*PROBLEM*: Your output should consist solely of the lines from the one with "claiming discovery, and" through the end of the records, reproduced exactly, both ends included.
START EXERCISE MATERIALS
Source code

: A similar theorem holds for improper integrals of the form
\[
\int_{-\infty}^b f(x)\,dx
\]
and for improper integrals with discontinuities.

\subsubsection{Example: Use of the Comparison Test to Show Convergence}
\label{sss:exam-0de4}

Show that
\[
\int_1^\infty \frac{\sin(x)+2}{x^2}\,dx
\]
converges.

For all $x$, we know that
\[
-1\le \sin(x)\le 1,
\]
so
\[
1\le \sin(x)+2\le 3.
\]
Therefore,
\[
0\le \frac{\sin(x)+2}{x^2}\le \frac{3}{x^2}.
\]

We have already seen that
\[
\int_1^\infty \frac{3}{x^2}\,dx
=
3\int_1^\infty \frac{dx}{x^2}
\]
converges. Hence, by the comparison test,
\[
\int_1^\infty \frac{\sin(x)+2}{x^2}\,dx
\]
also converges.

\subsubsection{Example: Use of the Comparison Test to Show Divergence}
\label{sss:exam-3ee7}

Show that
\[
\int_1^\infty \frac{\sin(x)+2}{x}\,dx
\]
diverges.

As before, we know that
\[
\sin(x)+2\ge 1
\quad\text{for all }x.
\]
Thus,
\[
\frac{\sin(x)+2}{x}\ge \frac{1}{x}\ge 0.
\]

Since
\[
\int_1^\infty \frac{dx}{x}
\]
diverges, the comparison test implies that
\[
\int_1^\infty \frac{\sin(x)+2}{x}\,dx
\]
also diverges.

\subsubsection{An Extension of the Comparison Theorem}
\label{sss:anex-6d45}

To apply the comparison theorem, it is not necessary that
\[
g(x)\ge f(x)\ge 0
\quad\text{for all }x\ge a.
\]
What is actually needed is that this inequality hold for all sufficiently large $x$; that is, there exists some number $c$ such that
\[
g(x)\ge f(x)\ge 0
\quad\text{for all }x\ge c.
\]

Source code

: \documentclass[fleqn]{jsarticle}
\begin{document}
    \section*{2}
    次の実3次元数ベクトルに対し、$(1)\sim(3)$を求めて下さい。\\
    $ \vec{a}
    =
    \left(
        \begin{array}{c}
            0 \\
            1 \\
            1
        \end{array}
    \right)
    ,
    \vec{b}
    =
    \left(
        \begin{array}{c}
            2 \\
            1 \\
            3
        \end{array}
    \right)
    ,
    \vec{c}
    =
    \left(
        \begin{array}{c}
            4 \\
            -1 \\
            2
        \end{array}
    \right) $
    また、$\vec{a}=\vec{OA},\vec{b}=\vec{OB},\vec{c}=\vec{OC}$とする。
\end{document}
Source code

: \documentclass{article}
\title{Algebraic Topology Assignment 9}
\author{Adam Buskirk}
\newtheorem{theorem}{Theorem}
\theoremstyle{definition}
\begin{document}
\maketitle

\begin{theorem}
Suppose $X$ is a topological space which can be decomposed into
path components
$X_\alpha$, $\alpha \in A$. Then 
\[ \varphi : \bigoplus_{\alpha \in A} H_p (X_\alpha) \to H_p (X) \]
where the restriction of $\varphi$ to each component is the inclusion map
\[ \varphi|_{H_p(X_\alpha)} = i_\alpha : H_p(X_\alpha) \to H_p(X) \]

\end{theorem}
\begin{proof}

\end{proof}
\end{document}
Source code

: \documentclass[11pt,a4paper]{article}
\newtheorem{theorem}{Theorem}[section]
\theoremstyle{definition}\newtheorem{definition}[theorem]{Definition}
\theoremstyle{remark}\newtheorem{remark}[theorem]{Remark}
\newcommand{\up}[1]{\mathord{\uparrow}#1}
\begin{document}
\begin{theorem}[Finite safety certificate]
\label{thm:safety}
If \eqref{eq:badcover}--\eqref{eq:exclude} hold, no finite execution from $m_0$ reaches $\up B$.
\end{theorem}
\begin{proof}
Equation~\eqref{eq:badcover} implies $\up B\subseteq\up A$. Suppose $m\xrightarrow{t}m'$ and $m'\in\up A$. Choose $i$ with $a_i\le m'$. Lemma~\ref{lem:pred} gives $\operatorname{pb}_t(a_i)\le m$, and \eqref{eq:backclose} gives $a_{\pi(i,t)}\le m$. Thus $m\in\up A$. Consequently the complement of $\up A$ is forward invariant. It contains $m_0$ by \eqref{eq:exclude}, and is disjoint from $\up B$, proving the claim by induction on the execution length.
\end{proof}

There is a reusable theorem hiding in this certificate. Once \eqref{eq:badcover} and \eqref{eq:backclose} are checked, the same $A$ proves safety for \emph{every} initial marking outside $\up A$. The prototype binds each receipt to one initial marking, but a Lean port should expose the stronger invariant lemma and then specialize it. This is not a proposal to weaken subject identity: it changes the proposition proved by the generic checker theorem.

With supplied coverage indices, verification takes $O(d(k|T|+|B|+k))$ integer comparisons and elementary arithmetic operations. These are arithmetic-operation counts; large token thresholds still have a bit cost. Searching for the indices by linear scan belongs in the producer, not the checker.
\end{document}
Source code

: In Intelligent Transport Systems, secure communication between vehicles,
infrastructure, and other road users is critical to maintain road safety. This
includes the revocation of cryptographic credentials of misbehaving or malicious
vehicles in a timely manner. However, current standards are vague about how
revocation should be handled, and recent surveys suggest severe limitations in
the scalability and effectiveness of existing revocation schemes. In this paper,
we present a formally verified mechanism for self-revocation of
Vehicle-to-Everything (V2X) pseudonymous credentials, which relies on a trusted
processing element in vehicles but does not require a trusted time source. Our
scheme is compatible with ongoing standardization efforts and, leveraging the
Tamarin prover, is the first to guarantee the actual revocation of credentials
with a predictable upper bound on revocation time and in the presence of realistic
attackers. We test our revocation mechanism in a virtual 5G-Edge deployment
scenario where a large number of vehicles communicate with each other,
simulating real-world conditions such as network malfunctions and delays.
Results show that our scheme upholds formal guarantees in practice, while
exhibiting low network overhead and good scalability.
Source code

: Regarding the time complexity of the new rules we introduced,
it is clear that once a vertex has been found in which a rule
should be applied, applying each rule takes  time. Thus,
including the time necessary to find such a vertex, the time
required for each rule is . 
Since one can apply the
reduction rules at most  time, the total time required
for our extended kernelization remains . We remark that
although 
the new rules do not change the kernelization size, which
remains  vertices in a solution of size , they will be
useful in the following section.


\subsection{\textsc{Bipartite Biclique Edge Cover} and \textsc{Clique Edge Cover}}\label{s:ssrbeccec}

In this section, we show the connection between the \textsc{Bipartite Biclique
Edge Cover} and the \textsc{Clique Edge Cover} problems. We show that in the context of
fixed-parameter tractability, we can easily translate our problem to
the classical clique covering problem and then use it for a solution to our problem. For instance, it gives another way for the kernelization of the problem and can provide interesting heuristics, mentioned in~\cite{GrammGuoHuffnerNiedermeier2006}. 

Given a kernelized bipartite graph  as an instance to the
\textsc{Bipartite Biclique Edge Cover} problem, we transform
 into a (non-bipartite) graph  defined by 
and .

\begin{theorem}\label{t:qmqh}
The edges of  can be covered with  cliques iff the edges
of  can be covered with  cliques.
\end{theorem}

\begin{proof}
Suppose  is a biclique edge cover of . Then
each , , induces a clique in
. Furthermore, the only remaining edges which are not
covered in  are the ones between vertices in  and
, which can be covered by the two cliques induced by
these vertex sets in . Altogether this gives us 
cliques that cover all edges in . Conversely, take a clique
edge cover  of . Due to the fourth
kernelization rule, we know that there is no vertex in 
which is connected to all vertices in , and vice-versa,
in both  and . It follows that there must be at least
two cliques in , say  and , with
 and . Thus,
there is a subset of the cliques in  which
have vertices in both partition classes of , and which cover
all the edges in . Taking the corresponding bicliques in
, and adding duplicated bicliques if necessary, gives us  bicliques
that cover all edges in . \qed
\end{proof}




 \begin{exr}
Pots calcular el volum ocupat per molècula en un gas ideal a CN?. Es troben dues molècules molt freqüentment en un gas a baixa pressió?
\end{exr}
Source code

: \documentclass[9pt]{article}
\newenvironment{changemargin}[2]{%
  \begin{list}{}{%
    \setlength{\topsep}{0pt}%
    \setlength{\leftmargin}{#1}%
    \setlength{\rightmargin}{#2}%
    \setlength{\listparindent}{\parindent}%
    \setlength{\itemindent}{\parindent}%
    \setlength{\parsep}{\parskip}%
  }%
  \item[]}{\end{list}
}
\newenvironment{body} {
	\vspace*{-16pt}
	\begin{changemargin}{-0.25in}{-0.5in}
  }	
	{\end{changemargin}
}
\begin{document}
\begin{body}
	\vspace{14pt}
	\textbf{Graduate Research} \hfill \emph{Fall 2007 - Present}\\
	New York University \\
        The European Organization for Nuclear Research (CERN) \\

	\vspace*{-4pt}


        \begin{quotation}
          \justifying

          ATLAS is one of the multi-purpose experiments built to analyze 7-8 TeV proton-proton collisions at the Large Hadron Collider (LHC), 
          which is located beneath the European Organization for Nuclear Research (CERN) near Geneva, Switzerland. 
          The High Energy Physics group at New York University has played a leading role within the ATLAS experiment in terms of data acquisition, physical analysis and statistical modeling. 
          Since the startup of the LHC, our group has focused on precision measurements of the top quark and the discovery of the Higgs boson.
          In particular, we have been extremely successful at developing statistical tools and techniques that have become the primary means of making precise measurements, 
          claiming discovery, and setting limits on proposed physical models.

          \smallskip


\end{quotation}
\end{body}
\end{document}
END EXERCISE MATERIALS
*OUTPUT OF THE TASK*:
          claiming discovery, and setting limits on proposed physical models.

          \smallskip


\end{quotation}
\end{body}
\end{document}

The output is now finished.